A RUA MUSAS, A SUPREMACIA E A INDISPONIBILIDADE DO INTERESSE PÚBLICO.

Nunca é demais lembrar que as atividades administrativas do Município, do Estado e da União são desenvolvidas para o efetivo benefício da coletividade. Se não são, deveriam. O interesse público remete a que a sociedade detenha este direito, pois caso contrário a atuação estatal restará inquinada de desvio de finalidade.

A supremacia do interesse público sobre o particular é um paradigma dentro da Administração Pública,  de tal sorte que se tornou a base para quaisquer discussões entre o público e o privado e donde se poderia concluir que o interesse da coletividade se sobrepõe ao particular.

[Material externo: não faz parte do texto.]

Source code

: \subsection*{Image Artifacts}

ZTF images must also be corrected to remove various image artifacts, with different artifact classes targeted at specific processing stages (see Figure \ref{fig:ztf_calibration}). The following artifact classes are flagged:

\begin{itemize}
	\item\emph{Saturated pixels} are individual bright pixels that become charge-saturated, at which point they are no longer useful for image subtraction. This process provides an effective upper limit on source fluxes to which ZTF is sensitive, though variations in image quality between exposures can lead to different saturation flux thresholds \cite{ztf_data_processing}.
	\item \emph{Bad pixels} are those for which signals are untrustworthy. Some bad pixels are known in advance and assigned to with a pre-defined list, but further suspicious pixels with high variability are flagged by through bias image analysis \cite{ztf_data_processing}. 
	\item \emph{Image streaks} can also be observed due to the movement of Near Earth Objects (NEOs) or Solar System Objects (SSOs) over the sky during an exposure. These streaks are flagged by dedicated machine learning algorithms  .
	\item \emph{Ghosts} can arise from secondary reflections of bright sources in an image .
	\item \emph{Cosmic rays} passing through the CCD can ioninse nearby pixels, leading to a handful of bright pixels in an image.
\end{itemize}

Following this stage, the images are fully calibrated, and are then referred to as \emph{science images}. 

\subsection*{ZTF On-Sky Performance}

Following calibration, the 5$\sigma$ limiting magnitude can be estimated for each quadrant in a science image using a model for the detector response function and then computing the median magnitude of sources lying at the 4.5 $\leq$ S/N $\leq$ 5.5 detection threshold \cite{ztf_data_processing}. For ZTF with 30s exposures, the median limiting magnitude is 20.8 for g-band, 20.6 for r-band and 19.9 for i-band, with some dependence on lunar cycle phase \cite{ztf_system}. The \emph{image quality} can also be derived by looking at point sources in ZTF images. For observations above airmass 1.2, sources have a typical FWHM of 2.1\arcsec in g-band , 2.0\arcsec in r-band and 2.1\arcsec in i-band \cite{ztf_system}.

No entanto, nem sempre assim de fato é o andar da carruagem na esfera administrativa.

Ora, o tão propalado interesse da coletividade defendido pelo princípio, nos leva a crer que é no interesse geral da sociedade e na soberania popular que se encontram os fundamentos da supremacia do interesse público. Daí não se admitir nem por hipótese que a Administração Pública empreenda ações contra as vontades coletivas.

Repercute no Direito Administrativo um dogma que diz que o interesse público prevalece sobre o particular, quando em verdade alguns administradores permitem que o inverso prevaleça, transformando a coletividade em mera expectadora de seus interesses.

Noutro norte, a indisponibilidade do interesse público implica na tarefa de a Administração realizar seus atos sempre zelando pelos interesses da coletividade, mas jamais dispondo deles como se proprietária fosse. O titular dos bens públicos é o povo e como tal à sociedade compete o privilégio dos mesmos, cabendo à Administração Pública e seus agentes apenas a guarda e conservação.  

Destarte, este princípio afirma que o administrador não representa seus próprios interesses quando atua, devendo assim agir segundo os estritos limites impostos pela lei. O princípio da indisponibilidade do interesse público aparece como um freio ao princípio da supremacia do interesse público.

Como desdobramento do princípio da indisponibilidade do interesse público emerge o princípio da legalidade, segundo o qual o administrador não pode fazer o que bem entender na busca do interesse público, isto é, deve agir dentro dos rigores da lei, só podendo fazer aquilo que a lei expressamente autoriza e no silêncio desta, está proibido de atuar.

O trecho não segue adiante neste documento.